**Assignment**
Going through the data below, copy out each line where the word "much" shows up.

Content starts

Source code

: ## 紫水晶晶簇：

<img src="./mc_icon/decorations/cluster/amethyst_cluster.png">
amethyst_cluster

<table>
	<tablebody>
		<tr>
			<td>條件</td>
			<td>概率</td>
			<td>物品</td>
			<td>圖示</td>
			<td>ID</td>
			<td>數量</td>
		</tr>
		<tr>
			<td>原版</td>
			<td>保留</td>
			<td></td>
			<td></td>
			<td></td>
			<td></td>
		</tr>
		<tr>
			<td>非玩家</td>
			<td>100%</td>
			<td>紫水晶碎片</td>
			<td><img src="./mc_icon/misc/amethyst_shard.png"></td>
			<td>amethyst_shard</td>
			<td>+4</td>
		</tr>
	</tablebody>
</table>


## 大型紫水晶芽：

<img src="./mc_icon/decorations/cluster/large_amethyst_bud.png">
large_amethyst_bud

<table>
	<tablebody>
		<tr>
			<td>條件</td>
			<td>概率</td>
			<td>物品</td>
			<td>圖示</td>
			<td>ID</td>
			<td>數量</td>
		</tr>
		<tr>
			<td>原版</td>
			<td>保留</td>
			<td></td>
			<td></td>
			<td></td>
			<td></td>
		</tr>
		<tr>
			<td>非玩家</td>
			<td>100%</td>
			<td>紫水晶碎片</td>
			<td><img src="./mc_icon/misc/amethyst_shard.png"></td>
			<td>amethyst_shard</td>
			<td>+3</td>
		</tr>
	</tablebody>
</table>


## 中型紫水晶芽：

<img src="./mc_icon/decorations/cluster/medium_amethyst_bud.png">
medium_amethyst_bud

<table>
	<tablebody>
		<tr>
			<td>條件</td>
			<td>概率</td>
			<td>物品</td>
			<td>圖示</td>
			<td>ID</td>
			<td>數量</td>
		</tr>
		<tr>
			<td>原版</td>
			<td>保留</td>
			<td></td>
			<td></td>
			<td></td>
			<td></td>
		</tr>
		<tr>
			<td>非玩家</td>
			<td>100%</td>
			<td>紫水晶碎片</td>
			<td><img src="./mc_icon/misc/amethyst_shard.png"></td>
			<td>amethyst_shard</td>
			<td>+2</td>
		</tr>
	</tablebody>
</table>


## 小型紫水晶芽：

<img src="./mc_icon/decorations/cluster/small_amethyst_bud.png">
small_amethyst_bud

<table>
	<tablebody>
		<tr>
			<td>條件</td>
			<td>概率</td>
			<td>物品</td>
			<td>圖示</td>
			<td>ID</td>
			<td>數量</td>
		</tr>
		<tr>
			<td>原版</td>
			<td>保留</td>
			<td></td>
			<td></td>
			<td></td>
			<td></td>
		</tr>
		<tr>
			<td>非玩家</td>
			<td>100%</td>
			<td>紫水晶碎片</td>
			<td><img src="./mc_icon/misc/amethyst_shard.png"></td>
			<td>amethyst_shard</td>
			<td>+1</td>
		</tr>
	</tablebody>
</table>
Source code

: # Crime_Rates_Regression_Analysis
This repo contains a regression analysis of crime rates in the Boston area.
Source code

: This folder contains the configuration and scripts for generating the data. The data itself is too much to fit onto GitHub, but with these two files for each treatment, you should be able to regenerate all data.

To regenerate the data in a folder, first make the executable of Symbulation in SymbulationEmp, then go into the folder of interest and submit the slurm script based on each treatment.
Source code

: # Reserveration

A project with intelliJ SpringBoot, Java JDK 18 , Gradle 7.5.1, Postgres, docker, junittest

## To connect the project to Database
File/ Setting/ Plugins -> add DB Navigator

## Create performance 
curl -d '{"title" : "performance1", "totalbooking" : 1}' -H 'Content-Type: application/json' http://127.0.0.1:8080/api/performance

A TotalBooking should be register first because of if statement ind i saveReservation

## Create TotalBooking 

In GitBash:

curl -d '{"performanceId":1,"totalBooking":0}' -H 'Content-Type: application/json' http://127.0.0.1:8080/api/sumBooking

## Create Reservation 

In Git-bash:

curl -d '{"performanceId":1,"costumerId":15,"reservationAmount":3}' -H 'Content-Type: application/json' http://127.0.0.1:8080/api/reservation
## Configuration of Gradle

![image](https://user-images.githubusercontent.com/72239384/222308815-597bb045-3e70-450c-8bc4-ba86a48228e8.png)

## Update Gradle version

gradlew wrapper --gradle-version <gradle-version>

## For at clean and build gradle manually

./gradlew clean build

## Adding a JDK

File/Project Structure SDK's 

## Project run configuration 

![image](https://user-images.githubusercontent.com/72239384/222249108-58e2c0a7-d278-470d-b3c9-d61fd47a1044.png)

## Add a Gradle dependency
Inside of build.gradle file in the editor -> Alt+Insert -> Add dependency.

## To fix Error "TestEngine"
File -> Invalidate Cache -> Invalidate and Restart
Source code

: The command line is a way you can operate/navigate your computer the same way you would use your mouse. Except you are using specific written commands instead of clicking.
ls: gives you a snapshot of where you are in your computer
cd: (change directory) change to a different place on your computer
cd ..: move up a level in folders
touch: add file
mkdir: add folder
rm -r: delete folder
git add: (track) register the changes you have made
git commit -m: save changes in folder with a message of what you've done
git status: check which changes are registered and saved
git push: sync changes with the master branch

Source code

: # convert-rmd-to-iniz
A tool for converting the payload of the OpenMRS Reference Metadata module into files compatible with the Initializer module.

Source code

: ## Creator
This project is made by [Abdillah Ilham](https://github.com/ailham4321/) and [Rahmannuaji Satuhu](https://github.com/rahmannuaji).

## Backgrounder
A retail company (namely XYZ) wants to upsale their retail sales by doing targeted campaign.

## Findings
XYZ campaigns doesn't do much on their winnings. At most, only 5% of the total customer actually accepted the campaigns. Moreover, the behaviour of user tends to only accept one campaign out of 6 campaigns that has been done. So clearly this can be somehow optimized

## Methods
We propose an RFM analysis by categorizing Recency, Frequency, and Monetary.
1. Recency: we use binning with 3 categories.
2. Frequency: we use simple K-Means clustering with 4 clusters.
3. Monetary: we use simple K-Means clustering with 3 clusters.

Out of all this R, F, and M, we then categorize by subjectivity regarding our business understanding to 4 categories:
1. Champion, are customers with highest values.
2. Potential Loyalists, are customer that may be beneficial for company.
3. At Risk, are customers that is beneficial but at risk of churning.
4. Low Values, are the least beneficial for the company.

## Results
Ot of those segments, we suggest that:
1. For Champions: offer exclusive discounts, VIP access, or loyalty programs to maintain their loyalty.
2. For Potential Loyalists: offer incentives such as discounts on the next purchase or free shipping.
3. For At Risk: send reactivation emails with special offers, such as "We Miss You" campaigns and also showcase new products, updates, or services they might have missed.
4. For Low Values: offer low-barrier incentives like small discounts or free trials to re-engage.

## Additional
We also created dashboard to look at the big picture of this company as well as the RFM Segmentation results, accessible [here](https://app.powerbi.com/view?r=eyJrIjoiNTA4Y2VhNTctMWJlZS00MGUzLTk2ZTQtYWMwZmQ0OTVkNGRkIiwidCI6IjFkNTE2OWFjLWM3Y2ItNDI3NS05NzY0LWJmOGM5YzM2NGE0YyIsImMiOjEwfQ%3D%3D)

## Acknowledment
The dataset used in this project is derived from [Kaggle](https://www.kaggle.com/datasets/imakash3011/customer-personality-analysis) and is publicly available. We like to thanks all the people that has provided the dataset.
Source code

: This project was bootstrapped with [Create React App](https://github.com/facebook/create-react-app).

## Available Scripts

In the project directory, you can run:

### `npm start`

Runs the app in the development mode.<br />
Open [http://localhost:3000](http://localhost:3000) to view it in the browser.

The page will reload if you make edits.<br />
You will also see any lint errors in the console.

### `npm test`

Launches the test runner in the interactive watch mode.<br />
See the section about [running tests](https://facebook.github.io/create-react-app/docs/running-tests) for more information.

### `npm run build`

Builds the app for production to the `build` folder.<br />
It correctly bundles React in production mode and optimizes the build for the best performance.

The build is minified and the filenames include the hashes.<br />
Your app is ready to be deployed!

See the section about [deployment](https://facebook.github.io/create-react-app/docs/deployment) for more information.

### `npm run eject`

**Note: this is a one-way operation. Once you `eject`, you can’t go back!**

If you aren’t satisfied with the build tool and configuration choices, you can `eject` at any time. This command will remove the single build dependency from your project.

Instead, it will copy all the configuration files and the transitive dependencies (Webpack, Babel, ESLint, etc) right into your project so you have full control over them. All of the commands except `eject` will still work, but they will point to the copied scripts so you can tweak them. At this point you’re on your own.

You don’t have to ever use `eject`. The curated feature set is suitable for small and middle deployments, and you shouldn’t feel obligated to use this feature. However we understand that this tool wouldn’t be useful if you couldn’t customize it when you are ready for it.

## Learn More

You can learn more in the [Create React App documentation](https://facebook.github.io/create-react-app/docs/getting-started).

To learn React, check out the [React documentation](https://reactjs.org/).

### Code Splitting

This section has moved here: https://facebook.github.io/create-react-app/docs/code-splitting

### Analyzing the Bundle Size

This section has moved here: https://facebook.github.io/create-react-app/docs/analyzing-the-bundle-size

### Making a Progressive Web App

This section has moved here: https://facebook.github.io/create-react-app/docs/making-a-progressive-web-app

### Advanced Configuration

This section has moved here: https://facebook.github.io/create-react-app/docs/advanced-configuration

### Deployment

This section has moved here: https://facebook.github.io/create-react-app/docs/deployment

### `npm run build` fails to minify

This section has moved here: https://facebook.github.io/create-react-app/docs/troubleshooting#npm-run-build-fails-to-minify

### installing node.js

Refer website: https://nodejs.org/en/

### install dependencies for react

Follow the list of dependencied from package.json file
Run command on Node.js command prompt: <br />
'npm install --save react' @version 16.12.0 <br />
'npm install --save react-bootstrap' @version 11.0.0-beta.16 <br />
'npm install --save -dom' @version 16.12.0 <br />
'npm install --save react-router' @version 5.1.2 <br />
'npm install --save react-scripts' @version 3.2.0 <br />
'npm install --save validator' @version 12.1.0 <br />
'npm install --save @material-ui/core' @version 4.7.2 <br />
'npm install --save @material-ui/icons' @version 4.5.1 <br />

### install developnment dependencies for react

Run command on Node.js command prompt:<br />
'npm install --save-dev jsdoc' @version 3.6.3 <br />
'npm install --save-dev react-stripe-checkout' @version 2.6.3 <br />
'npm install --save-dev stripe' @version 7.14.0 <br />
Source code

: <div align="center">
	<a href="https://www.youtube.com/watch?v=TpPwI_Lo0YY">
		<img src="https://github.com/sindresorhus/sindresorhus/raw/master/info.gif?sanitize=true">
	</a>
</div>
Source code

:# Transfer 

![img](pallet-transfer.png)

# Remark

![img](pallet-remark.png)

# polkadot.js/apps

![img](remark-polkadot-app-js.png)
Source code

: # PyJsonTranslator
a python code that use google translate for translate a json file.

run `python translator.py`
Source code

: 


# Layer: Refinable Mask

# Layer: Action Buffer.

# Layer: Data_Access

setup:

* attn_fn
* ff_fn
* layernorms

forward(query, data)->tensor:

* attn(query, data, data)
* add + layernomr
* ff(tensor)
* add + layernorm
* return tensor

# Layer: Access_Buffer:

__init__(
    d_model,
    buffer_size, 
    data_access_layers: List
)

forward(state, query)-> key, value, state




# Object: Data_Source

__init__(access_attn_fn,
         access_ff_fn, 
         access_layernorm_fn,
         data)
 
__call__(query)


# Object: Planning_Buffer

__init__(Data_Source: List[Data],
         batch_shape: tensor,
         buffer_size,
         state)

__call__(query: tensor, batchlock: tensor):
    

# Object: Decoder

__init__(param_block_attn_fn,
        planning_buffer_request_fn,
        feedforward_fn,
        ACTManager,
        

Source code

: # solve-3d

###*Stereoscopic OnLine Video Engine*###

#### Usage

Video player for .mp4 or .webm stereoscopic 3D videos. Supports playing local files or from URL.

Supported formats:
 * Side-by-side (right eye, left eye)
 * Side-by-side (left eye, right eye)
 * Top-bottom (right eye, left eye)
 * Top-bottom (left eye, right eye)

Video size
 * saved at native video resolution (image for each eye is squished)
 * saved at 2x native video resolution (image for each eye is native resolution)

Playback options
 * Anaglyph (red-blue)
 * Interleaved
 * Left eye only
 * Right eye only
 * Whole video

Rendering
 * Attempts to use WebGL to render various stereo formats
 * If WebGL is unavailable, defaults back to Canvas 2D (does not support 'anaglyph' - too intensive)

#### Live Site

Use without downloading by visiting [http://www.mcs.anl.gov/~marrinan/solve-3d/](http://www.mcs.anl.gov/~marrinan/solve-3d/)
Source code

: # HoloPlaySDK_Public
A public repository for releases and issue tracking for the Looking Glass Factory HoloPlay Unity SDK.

Content ends

**Your solution**
: This folder contains the configuration and scripts for generating the data. The data itself is too much to fit onto GitHub, but with these two files for each treatment, you should be able to regenerate all data.
XYZ campaigns doesn't do much on their winnings. At most, only 5% of the total customer actually accepted the campaigns. Moreover, the behaviour of user tends to only accept one campaign out of 6 campaigns that has been done. So clearly this can be somehow optimized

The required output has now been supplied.